【ショートショート】ごはん茶碗は2度洗われる(1112文字)
ぼくは、夫婦茶碗の“夫”のほう。
パパさん専用で、白米を毎日どっさり盛られる。今日の夕食でも、ママさんの炊いたごはんをパパさんがもりもり食べていた。
「やっぱりうまいな、ママのごはんは!」
なんて言いながら、パパさんはぺろりと完食。
食後、ぼくたち茶碗や皿は流しへ運ばれる。食器洗いは、パパさんの担当だ。
洗剤をちょちょい、ぬるめのお湯でくるくると回される。優しくて手際が良い。
たまに、ごはん粒のカリカリくんが、ちょっとだけ残ってることもある。まあ、それもご愛嬌ってやつ。
「ありがとうね、いつも」
ママさんがにっこりすると、パパさんは照れたように笑って、風呂へ向かった。
そこからが、ぼくたちだけの秘密タイムだ。
ママさんがそっと戻ってきて、洗いカゴからぼくらを手に取る。
「ママさん、また洗うの?」
「ええ。やり直し……じゃないのよ。さらにキレイにしているの。“さらに”ね。茶碗だけど」
「来た来た、定番ダジャレ〜。まぁ、笑えないのはパパさんの洗い方だけどね」と妻茶碗が横からツッコミを入れる。

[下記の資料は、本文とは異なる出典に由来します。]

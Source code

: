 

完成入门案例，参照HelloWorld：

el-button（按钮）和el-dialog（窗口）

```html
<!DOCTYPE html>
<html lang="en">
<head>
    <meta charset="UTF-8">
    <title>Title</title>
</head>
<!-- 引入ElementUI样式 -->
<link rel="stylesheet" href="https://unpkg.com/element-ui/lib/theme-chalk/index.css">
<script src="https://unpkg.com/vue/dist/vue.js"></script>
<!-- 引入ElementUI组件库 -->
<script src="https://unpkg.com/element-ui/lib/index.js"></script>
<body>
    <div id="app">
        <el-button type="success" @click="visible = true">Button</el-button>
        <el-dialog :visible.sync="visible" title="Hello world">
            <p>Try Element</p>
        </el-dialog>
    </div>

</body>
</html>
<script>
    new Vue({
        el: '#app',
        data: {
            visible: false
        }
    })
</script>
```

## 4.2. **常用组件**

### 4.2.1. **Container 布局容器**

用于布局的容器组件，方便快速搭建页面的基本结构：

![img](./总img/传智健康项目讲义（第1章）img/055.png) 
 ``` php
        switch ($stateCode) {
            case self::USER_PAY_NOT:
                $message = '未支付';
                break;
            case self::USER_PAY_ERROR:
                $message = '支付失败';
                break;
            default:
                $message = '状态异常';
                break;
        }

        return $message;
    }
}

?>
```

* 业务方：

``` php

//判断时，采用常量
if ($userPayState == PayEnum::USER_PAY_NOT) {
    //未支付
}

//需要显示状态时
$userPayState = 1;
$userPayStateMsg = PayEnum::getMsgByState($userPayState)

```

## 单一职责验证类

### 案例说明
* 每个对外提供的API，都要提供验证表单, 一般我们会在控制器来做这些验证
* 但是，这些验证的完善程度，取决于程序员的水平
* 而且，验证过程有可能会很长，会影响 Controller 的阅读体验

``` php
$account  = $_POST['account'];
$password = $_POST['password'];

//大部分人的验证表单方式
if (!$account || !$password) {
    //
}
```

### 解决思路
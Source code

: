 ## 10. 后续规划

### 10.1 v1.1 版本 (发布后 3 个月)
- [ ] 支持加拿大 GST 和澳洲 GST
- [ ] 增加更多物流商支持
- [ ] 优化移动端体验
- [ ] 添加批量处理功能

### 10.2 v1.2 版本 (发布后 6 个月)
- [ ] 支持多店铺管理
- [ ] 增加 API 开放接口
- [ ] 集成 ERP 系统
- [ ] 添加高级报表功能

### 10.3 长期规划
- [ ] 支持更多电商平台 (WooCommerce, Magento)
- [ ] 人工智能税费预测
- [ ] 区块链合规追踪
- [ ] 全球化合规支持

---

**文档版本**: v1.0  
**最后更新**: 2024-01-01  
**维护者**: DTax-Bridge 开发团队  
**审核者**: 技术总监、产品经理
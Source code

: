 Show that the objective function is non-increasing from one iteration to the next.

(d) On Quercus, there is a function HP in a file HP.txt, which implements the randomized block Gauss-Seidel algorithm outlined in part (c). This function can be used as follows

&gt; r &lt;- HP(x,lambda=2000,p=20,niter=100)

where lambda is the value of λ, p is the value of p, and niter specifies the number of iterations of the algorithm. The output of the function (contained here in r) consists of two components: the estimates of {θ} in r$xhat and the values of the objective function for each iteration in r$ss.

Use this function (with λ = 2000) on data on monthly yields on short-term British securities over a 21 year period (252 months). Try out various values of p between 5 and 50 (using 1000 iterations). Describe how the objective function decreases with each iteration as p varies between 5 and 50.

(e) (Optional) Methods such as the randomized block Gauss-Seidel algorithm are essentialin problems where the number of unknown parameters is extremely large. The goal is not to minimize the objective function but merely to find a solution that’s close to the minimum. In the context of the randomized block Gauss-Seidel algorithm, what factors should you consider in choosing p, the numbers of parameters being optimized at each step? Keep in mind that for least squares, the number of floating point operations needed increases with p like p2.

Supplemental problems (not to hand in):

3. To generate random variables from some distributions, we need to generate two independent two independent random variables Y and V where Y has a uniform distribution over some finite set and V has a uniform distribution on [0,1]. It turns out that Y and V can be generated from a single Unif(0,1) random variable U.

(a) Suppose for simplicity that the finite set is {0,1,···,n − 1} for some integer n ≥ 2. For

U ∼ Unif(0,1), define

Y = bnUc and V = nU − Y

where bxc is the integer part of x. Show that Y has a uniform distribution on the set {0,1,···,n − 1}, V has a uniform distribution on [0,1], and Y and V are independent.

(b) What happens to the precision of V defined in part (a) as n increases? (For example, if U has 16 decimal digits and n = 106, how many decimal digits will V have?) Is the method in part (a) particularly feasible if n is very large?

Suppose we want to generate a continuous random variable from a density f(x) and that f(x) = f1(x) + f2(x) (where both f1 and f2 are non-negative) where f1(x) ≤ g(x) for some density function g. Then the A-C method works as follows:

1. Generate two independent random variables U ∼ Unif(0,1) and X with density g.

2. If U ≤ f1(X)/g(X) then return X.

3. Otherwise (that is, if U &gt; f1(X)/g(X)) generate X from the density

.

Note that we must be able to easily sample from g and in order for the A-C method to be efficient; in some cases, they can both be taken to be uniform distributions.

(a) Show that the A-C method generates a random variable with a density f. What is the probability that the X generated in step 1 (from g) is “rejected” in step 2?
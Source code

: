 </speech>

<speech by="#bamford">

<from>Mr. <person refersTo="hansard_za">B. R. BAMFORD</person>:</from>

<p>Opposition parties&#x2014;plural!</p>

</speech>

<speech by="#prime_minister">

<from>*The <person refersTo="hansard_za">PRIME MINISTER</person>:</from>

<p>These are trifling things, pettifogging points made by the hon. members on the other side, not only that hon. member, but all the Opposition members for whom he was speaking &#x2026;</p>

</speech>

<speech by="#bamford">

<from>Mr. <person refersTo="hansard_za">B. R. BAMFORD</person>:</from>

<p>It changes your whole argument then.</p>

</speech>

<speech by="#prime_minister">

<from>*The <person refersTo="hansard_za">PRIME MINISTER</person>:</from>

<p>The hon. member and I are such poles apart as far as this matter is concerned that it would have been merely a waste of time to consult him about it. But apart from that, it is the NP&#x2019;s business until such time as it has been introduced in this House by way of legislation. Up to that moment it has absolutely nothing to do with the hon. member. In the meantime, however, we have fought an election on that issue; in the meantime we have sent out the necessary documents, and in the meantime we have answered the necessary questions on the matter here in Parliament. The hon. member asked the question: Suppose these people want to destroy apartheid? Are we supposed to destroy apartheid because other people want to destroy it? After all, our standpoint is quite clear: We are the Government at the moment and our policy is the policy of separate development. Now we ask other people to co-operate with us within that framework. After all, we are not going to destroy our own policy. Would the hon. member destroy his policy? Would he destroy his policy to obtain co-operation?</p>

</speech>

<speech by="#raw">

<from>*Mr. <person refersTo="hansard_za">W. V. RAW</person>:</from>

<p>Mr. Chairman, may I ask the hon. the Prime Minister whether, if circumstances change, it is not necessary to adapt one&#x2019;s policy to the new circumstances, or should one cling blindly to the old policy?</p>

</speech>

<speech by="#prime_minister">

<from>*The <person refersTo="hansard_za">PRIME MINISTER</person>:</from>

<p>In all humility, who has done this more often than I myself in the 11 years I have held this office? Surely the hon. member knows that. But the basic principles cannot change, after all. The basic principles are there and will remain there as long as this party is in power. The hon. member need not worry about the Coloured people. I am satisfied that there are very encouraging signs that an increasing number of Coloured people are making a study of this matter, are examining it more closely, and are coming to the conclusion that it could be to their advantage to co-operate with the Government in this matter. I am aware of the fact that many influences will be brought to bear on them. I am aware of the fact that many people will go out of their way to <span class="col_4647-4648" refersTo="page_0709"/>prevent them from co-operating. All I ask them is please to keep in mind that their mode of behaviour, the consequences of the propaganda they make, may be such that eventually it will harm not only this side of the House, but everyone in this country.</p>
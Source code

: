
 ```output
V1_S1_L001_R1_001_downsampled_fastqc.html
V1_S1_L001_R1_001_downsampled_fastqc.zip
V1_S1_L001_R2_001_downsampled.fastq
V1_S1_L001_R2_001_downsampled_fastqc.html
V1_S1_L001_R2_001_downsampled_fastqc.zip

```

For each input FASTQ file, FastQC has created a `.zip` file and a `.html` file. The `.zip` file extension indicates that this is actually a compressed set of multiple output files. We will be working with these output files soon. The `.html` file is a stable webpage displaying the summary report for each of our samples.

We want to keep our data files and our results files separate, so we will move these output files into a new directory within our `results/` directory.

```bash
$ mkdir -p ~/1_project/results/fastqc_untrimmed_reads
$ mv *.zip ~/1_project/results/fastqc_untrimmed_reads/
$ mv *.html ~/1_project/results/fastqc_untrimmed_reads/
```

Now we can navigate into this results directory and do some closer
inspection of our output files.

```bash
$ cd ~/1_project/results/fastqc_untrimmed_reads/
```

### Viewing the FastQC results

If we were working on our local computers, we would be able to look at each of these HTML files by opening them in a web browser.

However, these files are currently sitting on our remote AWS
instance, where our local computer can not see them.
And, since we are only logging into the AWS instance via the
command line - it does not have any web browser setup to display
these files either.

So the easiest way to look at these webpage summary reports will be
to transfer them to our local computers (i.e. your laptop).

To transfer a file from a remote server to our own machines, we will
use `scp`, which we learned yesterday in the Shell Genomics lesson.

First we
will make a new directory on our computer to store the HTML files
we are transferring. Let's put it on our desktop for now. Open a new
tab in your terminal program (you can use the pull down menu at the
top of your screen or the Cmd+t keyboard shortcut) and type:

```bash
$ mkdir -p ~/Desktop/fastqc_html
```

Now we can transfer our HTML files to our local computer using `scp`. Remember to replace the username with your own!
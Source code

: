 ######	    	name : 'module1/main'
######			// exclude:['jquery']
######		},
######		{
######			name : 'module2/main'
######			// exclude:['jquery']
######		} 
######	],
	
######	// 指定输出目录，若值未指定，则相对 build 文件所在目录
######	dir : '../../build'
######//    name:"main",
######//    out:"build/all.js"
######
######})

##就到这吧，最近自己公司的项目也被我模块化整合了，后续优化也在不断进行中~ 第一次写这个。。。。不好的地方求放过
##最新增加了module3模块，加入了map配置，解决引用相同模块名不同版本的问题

「でもさ、僕的には、パパさんの洗い方でも、もう十分なんじゃないかなって」
「……うん、わかるわ。確かに、よその家ではこの程度の洗い方の家もあると思う。だからこそ、言いづらいのよ」
「でも、言ってもいいと思うよ? もっとちゃんと洗って、って」
ママさんは少しだけ困ったような表情で笑った。
「それで、“じゃあ食洗機を買おう”とか、“これくらいが気になるようなら、外食は無理だな”とか、言われたら……ね」
「うわー、それ、ほんとに言いそう!そういう無神経な発言、カチンと来ちゃうわよ。茶碗だけに!」と妻茶碗。
「カチンって……割れたら大変だ」とぼくが小声で返すと、妻茶碗はぷいと目をそらしながら語り出す。
「私はね、残っているヌルヌルをママさんに洗い直してもらわなきゃ嫌なの。私の陶器のような肌……というか、陶器そのものの肌をしっかりケアしたいもの。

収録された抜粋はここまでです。